Thread: Bad selectivity estimate when using a sub query to determine WHERE condition

Bad selectivity estimate when using a sub query to determine WHERE condition

From

Chris Borckholder

Date:

10 February 2020, 10:34:01

Hi,

I have a large table of immutable events that need to be aggregated regularly to derive statistics.
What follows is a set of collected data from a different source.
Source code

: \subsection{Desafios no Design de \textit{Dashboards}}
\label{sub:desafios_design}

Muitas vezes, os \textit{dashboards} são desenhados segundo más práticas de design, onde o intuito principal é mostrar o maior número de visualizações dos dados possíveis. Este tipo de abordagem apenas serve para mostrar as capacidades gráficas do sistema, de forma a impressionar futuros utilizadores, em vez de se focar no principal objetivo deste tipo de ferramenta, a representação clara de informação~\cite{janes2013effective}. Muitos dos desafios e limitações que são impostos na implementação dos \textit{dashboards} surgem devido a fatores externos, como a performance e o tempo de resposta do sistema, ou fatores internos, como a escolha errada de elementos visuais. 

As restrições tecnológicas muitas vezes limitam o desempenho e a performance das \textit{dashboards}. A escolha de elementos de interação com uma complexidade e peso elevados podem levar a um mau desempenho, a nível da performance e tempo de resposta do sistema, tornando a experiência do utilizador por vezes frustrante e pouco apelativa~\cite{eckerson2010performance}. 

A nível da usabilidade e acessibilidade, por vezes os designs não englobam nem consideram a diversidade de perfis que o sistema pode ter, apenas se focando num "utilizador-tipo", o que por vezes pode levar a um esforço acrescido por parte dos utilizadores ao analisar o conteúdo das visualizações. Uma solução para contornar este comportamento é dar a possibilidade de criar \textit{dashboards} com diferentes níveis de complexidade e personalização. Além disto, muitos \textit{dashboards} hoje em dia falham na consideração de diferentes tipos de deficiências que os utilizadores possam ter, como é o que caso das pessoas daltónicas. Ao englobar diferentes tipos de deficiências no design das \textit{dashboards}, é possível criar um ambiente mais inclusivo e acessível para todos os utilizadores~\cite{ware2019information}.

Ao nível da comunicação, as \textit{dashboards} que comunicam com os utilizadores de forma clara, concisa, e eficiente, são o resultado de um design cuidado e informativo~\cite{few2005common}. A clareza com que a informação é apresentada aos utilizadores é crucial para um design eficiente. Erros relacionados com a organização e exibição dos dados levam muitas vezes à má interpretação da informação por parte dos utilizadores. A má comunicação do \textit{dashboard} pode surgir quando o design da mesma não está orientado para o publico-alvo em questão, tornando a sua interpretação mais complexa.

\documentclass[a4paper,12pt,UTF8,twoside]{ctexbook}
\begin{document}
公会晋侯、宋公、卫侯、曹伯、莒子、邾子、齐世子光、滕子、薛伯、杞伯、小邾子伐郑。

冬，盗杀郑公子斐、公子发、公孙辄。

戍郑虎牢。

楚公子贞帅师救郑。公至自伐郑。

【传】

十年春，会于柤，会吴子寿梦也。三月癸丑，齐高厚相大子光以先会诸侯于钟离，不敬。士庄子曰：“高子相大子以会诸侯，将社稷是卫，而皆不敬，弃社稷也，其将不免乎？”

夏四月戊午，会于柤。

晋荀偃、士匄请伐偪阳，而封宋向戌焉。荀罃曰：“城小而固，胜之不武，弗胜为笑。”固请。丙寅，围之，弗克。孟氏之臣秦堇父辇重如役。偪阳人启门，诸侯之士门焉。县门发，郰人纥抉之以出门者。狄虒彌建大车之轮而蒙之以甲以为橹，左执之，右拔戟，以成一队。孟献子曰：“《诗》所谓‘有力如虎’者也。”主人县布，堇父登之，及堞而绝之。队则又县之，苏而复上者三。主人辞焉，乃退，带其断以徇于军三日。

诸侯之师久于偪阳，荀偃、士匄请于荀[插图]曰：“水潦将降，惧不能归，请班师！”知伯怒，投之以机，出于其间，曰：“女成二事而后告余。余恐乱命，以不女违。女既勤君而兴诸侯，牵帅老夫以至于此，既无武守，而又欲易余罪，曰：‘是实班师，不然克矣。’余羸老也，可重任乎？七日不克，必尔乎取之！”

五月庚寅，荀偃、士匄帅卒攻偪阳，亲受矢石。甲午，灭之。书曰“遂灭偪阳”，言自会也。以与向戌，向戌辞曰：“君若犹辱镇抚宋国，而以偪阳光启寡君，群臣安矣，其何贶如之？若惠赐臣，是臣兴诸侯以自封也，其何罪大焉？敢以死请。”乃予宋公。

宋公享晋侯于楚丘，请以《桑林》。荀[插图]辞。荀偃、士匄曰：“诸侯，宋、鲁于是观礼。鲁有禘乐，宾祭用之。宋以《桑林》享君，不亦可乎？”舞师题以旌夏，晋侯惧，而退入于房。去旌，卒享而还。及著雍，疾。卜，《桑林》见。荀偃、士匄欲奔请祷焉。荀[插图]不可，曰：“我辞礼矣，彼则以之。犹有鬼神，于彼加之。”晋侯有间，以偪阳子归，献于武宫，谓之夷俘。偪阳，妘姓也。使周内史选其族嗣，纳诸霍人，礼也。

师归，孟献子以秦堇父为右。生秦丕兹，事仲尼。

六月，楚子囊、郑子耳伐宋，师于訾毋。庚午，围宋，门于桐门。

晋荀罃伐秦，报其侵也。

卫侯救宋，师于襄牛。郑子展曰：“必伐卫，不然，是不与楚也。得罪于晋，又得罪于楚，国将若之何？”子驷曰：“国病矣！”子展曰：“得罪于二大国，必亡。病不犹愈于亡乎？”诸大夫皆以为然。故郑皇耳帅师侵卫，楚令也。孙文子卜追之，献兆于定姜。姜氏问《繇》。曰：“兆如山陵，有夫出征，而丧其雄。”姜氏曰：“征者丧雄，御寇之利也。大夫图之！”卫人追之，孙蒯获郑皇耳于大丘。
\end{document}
To improve the performance, that table is rolled up every 15minutes, so that online checks can aggregate rolled up data and combine it with latest events created after the last roll up.

To implement this a query is executed that selects only events after the time of the last rollup.

That time is determined dynamically based on a log table.

When using a sub select or CTE to get the latest roll up time, the query planner fails to recognize that a most of the large table would be filtered out by the condition and tries a sequential scan instead of an index scan.

When using the literal value for the WHERE condition, the plan correctly uses an index scan, which is much faster.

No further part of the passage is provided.